Kate has been the driving force behind the development of the sport of wheelchair curling at Scottish, GB and international level for the last 10 years. She has opened up the sport of curling to a whole new spectrum of the community and has supported numerous athletes to perform their chosen sport to the highest level. She has also campaigned vigorously to have her sport included within the Winter Paralympic programme which was achieved in Turin in 2006 when Team GB also collected the silver medal. Kate achieved all of this as a volunteer and over the years has dedicated countless hours in pursuit of her goals. She has inspired players, coaches and officials and her legacy will be a robust and sustainable infrastructure for the sport moving forward.
The impact of Kate’s contribution has been immense in the sport of Curling and particularly wheelchair curling which she has led in the UK and internationally to become a Paralympic sport.
Kate Caithness became president of the World Curling Federation, and is the first female President of any winter Olympic sports world governing body and currently one of two only British Presidents of International Olympic Federations. She has provided leadership and managed the process of introducing the sport for wheelchair users across Scotland and getting the sport recognised and then included in the Paralympics in 2006. Kate was the inspiration behind the introduction of wheelchair curling in Scotland and across the world. In 2000 she attended an international wheelchair curling conference in Switzerland and returned determined to develop opportunities for Scottish wheelchair users to access the sport. During the next couple of years, Kate organised and ran a series of come and try sessions at curling rinks across Scotland encouraging and inspiring all those who came along. Her enthusiasm rubbed off and the result was the development of a club structure that we see in Scotland today. Another result of the taster days was the formation of a Scottish Wheelchair Curling squad who were pitched into international competition at the Wold Championships of 2002. The team exceeded all expectations returning home with a bronze medal and going on to clinch the World Titles in 2004 and 2005. Throughout this period, Kate fulfilled the role of volunteer Wheelchair Curling Co-ordinator with Scottish Disability Sport and was directly responsible for the establishment of Scottish and GB Wheelchair Curling Associations, the introduction of the World Championships and so much more.
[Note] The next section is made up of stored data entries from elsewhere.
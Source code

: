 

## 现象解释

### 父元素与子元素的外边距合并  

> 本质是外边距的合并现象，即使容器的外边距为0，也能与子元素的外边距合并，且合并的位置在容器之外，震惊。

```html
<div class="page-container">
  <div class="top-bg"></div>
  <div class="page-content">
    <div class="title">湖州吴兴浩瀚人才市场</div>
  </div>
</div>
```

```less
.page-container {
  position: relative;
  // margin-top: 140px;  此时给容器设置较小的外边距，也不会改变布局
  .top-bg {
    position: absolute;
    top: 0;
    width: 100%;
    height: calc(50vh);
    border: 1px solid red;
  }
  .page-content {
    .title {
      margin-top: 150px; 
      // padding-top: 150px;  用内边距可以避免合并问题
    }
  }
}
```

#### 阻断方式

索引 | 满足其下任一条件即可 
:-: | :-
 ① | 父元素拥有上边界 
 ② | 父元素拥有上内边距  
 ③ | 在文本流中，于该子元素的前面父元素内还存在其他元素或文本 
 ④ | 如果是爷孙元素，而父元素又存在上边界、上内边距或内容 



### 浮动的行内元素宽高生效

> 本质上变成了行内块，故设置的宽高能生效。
Kate served on the IPC Sports Management and Games Committees and in 2008 was asked to conduct a review of the sports in the Paralympic programme during the Beijing Paralympic Games. In 2010 Kate was appointed to the IOC Sports Programme Commission and she is a member of the Association of International Olympic Winter Sports Federations.
Kate Caithness has a wonderful combination of passion for curling, charm to get the best out of those around her, commitment to the causes that she represents and an ability to bring the best out of other people for the greater good.
Speaking about the award at the WCF, Kate Caithness said: “I am absolutely thrilled and delighted. It is a great honour and is wonderful recognition for the sport of curling and wheelchair curling and all those involved in playing and developing the sport.”